I can feel it

“One day”, sings Björk, “it will happen. One day, it will all come true.” And I, too used to seeing myself in songs, reflexively think “this is for me,” then turn around and look at that statement and do a double-take.

Because I realize, watching this tiny, dynamic woman in an enormous red wig, that maybe those lyrics were for me, for the person I was a few years ago, but they are not for me now. I don’t need them, because I no longer need to look forward to one day. I am so used to thinking “if only…” that to realize that I can’t complete the statement leaves me feeling a little blank, slightly shocked.

I never believed, really, that I would actually be in Iceland, no matter how much I thought or talked about it. Standing in that concert hall, it is as though I’ve broken through a barrier that I never even sensed was there. The inconceivable thought comes to me that I am only what I want to be; that I do only what I decide to do. It’s something I had known, but never fully realized.

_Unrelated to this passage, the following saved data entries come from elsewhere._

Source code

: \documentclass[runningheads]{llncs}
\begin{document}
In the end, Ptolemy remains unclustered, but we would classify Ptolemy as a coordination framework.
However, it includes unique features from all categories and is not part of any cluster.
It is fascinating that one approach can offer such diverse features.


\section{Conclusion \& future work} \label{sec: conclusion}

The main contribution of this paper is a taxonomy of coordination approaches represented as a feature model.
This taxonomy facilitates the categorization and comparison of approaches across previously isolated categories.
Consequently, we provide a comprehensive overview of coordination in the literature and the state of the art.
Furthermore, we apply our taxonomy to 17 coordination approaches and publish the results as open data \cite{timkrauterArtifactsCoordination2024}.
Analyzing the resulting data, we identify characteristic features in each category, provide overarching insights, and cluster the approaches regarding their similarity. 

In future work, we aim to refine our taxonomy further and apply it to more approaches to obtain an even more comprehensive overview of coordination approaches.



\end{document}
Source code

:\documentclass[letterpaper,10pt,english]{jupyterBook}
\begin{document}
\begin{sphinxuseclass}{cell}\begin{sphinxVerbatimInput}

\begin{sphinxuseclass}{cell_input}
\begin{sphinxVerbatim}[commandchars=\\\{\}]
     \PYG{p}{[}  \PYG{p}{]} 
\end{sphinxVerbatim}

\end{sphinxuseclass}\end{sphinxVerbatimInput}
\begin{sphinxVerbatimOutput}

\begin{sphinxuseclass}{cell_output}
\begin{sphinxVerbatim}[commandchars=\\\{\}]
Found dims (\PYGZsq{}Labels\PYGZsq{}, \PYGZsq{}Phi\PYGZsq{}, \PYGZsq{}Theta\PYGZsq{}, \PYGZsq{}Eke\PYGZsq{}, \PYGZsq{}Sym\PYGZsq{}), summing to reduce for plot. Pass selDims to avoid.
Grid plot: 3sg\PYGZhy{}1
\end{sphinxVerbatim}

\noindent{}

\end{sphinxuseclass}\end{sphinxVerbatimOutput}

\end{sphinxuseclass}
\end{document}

The rest of the week is tinged with this, this strange combination of jubilance and peace. The time trip passes quickly: exploring Reykjavík by day, concerts all afternoon and well into the evening (highlights, aside from Björk, are Active Child, Tune-Yards, Ólafur Arnalds, and Of Monsters and Men). And then, walking back to the hostel on my last night, I turn my head and there are the Northern Lights, greenish white in the sky over the harbor. I hadn’t expected to see them–had, in fact, made an explicit decision not to go out of my way to do so. They look a bit like cursive, if someone were writing with water on a too-absorbent surface that quickly wicked the water away. So I sit, in the crystal-clear northern night, and watch the sky write its goodbye.

The next day, I fly out. But I’ll be back.